▸ What the task asks: Copy each line from the listing below where the word "saved" shows up.

▸ Data to process:
__________________________________________________
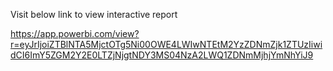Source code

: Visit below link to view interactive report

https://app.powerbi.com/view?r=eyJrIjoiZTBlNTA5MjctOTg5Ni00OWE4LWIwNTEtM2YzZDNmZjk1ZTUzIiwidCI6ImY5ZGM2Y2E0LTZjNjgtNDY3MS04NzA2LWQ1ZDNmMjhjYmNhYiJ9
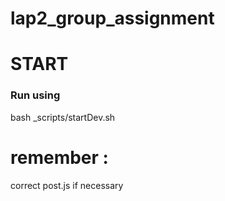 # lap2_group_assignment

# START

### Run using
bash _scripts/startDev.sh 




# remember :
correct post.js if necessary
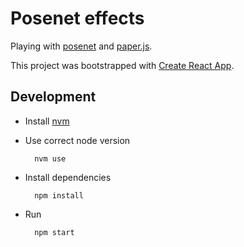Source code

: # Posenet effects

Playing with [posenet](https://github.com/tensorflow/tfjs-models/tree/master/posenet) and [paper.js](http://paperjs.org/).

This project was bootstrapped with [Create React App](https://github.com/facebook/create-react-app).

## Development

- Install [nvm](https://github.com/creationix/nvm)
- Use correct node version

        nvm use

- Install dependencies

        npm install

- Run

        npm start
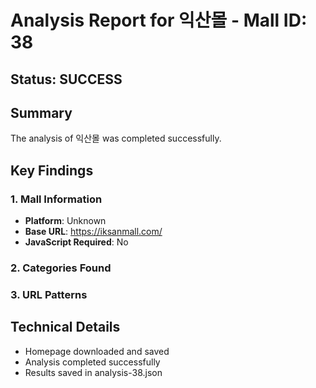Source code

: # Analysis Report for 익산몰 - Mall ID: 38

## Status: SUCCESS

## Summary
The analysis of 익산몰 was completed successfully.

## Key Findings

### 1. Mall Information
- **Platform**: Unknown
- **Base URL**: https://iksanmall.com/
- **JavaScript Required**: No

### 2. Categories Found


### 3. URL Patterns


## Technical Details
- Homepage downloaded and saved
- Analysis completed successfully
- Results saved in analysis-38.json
__________________________________________________
▸ Answer:
- Homepage downloaded and saved
- Results saved in analysis-38.json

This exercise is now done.